_Exercise description_
Every line of the entries below that mentions "用户在滑动条上进行缩放或漫游" is to be copied out.

Saved data entries:
· · · · ·

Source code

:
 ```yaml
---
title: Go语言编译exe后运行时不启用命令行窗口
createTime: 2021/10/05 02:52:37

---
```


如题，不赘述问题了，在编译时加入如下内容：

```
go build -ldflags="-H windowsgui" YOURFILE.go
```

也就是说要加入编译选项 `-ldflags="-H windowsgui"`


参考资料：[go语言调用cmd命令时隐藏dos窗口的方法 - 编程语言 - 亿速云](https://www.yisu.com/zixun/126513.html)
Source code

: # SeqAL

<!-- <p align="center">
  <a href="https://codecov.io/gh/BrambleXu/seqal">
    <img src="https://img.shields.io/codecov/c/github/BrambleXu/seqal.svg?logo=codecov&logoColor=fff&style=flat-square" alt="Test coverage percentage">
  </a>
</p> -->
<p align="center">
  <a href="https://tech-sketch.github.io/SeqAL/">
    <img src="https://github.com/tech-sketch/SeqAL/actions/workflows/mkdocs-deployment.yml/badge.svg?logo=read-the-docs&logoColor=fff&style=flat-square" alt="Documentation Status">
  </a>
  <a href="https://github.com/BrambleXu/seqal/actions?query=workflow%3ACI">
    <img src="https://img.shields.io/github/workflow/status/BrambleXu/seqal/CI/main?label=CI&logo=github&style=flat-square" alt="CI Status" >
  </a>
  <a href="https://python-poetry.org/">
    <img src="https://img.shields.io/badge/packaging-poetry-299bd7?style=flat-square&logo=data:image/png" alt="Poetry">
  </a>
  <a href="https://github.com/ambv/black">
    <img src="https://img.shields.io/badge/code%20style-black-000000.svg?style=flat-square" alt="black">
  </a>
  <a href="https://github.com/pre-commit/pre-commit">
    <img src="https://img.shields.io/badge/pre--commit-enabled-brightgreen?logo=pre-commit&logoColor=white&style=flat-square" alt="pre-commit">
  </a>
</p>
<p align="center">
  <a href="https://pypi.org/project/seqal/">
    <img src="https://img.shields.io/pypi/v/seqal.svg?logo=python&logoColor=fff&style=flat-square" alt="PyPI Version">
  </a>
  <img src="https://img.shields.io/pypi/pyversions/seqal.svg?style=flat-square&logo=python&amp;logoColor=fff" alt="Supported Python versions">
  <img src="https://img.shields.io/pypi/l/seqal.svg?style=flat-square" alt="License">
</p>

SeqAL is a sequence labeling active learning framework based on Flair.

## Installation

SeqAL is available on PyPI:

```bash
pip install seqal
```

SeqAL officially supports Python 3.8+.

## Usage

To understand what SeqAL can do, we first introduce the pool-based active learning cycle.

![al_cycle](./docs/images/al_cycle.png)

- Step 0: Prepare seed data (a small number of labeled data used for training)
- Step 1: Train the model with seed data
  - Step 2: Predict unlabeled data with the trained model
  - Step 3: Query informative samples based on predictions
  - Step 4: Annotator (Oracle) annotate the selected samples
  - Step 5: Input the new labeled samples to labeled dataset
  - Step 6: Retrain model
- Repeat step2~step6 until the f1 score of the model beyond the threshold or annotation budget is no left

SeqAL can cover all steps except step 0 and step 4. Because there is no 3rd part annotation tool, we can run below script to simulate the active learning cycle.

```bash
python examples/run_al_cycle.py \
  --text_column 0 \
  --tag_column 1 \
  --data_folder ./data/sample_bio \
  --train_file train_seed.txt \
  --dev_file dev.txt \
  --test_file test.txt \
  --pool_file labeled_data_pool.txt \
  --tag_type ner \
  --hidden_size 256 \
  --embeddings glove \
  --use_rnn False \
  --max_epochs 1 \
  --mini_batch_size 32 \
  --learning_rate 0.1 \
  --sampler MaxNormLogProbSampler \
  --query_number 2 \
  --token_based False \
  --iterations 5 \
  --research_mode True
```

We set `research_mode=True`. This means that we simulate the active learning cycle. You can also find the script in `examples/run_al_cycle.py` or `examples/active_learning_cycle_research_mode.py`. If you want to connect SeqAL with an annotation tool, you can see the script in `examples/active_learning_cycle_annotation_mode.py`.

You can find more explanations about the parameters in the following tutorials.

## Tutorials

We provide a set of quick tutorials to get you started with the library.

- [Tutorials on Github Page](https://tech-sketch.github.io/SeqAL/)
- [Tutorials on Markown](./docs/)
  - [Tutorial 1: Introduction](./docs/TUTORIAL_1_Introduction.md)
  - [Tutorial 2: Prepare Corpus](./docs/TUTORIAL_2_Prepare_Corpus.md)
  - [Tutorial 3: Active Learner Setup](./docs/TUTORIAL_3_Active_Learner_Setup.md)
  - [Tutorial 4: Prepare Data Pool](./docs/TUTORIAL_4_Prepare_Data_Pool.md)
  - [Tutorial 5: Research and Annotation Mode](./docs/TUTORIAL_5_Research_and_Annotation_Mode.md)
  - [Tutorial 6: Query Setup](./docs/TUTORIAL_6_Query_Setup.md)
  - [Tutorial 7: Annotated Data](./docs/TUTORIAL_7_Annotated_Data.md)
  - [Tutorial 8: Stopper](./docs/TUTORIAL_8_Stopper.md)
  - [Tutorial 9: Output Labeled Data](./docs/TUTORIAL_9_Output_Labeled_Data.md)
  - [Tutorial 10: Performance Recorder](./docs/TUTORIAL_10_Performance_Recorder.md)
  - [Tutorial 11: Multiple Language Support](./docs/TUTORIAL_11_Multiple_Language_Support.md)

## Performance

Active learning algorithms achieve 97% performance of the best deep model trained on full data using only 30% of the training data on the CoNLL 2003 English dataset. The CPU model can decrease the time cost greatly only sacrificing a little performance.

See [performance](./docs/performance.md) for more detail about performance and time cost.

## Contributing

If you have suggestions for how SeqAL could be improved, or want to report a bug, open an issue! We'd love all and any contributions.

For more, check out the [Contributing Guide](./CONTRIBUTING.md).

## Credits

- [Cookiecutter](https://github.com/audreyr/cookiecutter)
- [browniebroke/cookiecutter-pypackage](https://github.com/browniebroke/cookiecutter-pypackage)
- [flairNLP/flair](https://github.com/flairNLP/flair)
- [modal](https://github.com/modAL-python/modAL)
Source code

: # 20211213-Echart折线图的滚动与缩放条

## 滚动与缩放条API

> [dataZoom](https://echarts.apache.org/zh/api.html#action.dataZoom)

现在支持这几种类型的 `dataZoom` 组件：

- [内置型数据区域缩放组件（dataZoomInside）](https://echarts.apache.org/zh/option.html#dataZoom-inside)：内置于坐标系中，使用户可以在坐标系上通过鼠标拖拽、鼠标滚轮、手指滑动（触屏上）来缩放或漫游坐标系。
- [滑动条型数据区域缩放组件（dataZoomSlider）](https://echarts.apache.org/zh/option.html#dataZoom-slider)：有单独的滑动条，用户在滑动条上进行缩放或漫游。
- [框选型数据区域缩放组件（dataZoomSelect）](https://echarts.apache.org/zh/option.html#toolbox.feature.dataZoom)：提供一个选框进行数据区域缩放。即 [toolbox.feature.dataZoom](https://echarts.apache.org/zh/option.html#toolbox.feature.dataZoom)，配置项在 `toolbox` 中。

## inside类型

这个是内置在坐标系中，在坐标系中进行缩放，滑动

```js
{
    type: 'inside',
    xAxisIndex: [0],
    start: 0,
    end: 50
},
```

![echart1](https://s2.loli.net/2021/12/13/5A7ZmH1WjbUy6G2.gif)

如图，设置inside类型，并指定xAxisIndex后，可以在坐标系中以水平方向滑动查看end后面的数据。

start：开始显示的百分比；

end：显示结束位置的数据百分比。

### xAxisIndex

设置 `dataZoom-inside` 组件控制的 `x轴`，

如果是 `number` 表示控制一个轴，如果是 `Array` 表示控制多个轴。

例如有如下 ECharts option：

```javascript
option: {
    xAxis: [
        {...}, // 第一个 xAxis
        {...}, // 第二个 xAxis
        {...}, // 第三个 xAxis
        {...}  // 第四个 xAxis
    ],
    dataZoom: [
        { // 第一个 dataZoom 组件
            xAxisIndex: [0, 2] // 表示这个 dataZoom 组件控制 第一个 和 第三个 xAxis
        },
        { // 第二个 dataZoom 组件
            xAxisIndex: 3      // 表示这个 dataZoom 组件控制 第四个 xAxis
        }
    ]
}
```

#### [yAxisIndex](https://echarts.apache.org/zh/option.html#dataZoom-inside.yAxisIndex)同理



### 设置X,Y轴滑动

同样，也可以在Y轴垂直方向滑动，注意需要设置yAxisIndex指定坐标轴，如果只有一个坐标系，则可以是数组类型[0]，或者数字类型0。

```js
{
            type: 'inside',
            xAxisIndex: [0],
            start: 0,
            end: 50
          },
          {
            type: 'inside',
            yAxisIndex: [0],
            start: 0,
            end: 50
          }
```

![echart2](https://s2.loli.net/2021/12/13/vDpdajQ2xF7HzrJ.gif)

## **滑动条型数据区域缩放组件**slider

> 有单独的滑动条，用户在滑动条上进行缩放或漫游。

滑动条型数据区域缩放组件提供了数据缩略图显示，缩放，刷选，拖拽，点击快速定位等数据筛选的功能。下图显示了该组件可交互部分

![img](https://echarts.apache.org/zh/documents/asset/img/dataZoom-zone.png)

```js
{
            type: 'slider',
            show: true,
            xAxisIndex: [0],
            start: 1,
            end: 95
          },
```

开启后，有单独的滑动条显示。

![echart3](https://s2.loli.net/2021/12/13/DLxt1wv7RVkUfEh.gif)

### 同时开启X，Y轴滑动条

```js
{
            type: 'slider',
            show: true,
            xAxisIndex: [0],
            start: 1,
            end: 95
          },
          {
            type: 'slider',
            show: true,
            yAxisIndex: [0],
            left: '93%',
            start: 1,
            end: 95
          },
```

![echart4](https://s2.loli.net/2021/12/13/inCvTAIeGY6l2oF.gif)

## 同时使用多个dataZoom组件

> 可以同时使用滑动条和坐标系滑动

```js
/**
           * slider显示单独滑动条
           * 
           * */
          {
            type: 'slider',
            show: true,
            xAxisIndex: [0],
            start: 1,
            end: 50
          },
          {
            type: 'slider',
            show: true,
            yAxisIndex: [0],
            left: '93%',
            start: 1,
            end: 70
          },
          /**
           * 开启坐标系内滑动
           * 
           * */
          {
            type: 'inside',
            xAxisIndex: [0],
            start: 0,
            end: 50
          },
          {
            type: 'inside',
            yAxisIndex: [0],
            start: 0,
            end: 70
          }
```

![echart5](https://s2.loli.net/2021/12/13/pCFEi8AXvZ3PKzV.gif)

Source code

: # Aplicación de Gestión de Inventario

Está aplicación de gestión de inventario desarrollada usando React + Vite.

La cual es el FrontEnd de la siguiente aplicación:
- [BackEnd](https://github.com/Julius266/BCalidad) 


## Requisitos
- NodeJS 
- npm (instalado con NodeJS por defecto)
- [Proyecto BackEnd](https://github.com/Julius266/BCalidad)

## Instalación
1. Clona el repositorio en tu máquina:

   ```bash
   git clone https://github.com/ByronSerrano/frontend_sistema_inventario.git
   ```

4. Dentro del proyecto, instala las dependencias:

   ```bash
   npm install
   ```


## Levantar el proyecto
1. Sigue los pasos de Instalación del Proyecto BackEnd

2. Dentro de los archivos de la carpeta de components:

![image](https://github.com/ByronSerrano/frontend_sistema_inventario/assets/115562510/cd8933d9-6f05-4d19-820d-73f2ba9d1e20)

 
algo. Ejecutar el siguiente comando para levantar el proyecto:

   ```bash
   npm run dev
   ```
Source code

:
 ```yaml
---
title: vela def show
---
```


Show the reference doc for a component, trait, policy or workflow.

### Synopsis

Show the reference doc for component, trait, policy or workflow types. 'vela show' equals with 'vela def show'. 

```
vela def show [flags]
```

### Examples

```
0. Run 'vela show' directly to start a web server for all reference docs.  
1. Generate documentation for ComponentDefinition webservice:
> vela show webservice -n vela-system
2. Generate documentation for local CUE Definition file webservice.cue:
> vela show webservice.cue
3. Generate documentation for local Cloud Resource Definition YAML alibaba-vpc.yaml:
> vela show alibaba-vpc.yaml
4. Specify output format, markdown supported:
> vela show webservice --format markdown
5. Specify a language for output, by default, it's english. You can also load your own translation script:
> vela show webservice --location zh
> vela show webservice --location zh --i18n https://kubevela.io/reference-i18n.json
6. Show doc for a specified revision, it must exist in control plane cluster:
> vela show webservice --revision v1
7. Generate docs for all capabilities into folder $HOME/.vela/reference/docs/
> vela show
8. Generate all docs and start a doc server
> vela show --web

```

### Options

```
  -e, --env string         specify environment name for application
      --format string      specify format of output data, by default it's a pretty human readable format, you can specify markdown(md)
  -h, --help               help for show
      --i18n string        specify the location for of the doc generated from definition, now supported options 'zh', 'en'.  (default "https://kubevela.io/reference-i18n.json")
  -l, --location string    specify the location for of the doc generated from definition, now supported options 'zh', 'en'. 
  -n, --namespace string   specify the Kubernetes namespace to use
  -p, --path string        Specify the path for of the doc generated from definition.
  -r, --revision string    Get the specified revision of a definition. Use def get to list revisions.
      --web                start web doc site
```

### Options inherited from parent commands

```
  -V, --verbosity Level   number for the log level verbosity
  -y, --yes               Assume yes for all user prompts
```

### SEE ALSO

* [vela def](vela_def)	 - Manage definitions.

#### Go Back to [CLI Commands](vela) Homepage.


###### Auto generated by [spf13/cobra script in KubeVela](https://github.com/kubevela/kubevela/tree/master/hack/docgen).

· · · · ·

_Solution to this exercise_
- [滑动条型数据区域缩放组件（dataZoomSlider）](https://echarts.apache.org/zh/option.html#dataZoom-slider)：有单独的滑动条，用户在滑动条上进行缩放或漫游。
> 有单独的滑动条，用户在滑动条上进行缩放或漫游。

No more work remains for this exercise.